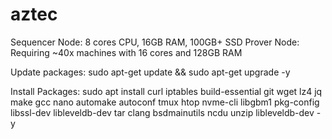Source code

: # aztec
Sequencer Node: 8 cores CPU, 16GB RAM, 100GB+ SSD
Prover Node: Requiring ~40x machines with 16 cores and 128GB RAM

Update packages:
sudo apt-get update && sudo apt-get upgrade -y

Install Packages:
sudo apt install curl iptables build-essential git wget lz4 jq make gcc nano automake autoconf tmux htop nvme-cli libgbm1 pkg-config libssl-dev libleveldb-dev tar clang bsdmainutils ncdu unzip libleveldb-dev  -y

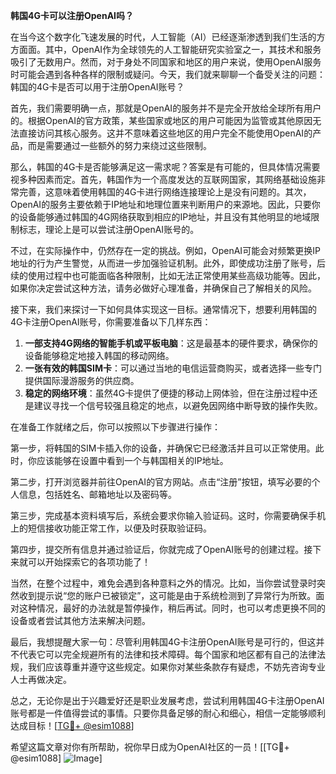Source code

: **韩国4G卡可以注册OpenAI吗？**

在当今这个数字化飞速发展的时代，人工智能（AI）已经逐渐渗透到我们生活的方方面面。其中，OpenAI作为全球领先的人工智能研究实验室之一，其技术和服务吸引了无数用户。然而，对于身处不同国家和地区的用户来说，使用OpenAI服务时可能会遇到各种各样的限制或疑问。今天，我们就来聊聊一个备受关注的问题：韩国的4G卡是否可以用于注册OpenAI账号？

首先，我们需要明确一点，那就是OpenAI的服务并不是完全开放给全球所有用户的。根据OpenAI的官方政策，某些国家或地区的用户可能因为监管或其他原因无法直接访问其核心服务。这并不意味着这些地区的用户完全不能使用OpenAI的产品，而是需要通过一些额外的努力来绕过这些限制。

那么，韩国的4G卡是否能够满足这一需求呢？答案是有可能的，但具体情况需要视多种因素而定。首先，韩国作为一个高度发达的互联网国家，其网络基础设施非常完善，这意味着使用韩国的4G卡进行网络连接理论上是没有问题的。其次，OpenAI的服务主要依赖于IP地址和地理位置来判断用户的来源地。因此，只要你的设备能够通过韩国的4G网络获取到相应的IP地址，并且没有其他明显的地域限制标志，理论上是可以尝试注册OpenAI账号的。

不过，在实际操作中，仍然存在一定的挑战。例如，OpenAI可能会对频繁更换IP地址的行为产生警觉，从而进一步加强验证机制。此外，即使成功注册了账号，后续的使用过程中也可能面临各种限制，比如无法正常使用某些高级功能等。因此，如果你决定尝试这种方法，请务必做好心理准备，并确保自己了解相关的风险。

接下来，我们来探讨一下如何具体实现这一目标。通常情况下，想要利用韩国的4G卡注册OpenAI账号，你需要准备以下几样东西：

1. **一部支持4G网络的智能手机或平板电脑**：这是最基本的硬件要求，确保你的设备能够稳定地接入韩国的移动网络。
2. **一张有效的韩国SIM卡**：可以通过当地的电信运营商购买，或者选择一些专门提供国际漫游服务的供应商。
3. **稳定的网络环境**：虽然4G卡提供了便捷的移动上网体验，但在注册过程中还是建议寻找一个信号较强且稳定的地点，以避免因网络中断导致的操作失败。

在准备工作就绪之后，你可以按照以下步骤进行操作：

第一步，将韩国的SIM卡插入你的设备，并确保它已经激活并且可以正常使用。此时，你应该能够在设置中看到一个与韩国相关的IP地址。

第二步，打开浏览器并前往OpenAI的官方网站。点击“注册”按钮，填写必要的个人信息，包括姓名、邮箱地址以及密码等。

第三步，完成基本资料填写后，系统会要求你输入验证码。这时，你需要确保手机上的短信接收功能正常工作，以便及时获取验证码。

第四步，提交所有信息并通过验证后，你就完成了OpenAI账号的创建过程。接下来就可以开始探索它的各项功能了！

当然，在整个过程中，难免会遇到各种意料之外的情况。比如，当你尝试登录时突然收到提示说“您的账户已被锁定”，这可能是由于系统检测到了异常行为所致。面对这种情况，最好的办法就是暂停操作，稍后再试。同时，也可以考虑更换不同的设备或者尝试其他方法来解决问题。

最后，我想提醒大家一句：尽管利用韩国4G卡注册OpenAI账号是可行的，但这并不代表它可以完全规避所有的法律和技术障碍。每个国家和地区都有自己的法律法规，我们应该尊重并遵守这些规定。如果你对某些条款存有疑虑，不妨先咨询专业人士再做决定。

总之，无论你是出于兴趣爱好还是职业发展考虑，尝试利用韩国4G卡注册OpenAI账号都是一件值得尝试的事情。只要你具备足够的耐心和细心，相信一定能够顺利达成目标！[[TG💪+ @esim1088](https://t.me/s/esim1088)]

希望这篇文章对你有所帮助，祝你早日成为OpenAI社区的一员！[[TG💪+ @esim1088] ![Image](https://i.postimg.cc/4NQfJmqS/Snipaste-2025-05-13-00-14-12.png)]
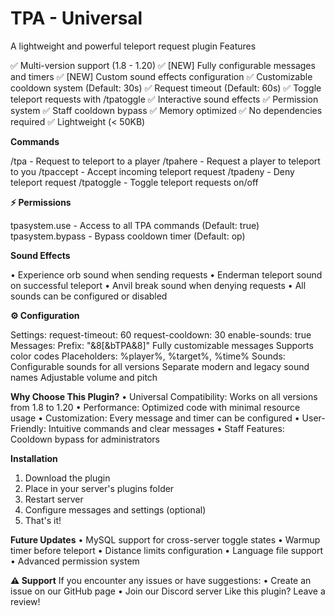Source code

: # TPA - Universal
A lightweight and powerful teleport request plugin
Features

✅ Multi-version support (1.8 - 1.20)
✅ [NEW] Fully configurable messages and timers
✅ [NEW] Custom sound effects configuration
✅ Customizable cooldown system (Default: 30s)
✅ Request timeout (Default: 60s)
✅ Toggle teleport requests with /tpatoggle
✅ Interactive sound effects
✅ Permission system
✅ Staff cooldown bypass
✅ Memory optimized
✅ No dependencies required
✅ Lightweight (< 50KB)

**Commands**

/tpa <player> - Request to teleport to a player
/tpahere <player> - Request a player to teleport to you
/tpaccept - Accept incoming teleport request
/tpadeny - Deny teleport request
/tpatoggle - Toggle teleport requests on/off

**⚡ Permissions**

tpasystem.use - Access to all TPA commands (Default: true)
tpasystem.bypass - Bypass cooldown timer (Default: op)

**Sound Effects**

• Experience orb sound when sending requests
• Enderman teleport sound on successful teleport
• Anvil break sound when denying requests
• All sounds can be configured or disabled

**⚙️ Configuration**

Settings:
  request-timeout: 60
  request-cooldown: 30
  enable-sounds: true
Messages:
  Prefix: "&8[&bTPA&8]"
   Fully customizable messages
   Supports color codes
   Placeholders: %player%, %target%, %time%
Sounds:
   Configurable sounds for all versions
   Separate modern and legacy sound names
   Adjustable volume and pitch

**Why Choose This Plugin?**
• Universal Compatibility: Works on all versions from 1.8 to 1.20
• Performance: Optimized code with minimal resource usage
• Customization: Every message and timer can be configured
• User-Friendly: Intuitive commands and clear messages
• Staff Features: Cooldown bypass for administrators

**Installation**
1. Download the plugin
2. Place in your server's plugins folder
4. Restart server
5. Configure messages and settings (optional)
6. That's it!

**Future Updates**
• MySQL support for cross-server toggle states
• Warmup timer before teleport
• Distance limits configuration
• Language file support
• Advanced permission system

**⚠️ Support**
If you encounter any issues or have suggestions:
• Create an issue on our GitHub page
• Join our Discord server
Like this plugin? Leave a review!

**What to produce**: With the first line being the one containing "configured or disabled" and the last line the one containing "1.8 to 1.20", transcribe exactly the lines above that fall in that range.

**Response box**:
• All sounds can be configured or disabled

**⚙️ Configuration**

Settings:
  request-timeout: 60
  request-cooldown: 30
  enable-sounds: true
Messages:
  Prefix: "&8[&bTPA&8]"
   Fully customizable messages
   Supports color codes
   Placeholders: %player%, %target%, %time%
Sounds:
   Configurable sounds for all versions
   Separate modern and legacy sound names
   Adjustable volume and pitch

**Why Choose This Plugin?**
• Universal Compatibility: Works on all versions from 1.8 to 1.20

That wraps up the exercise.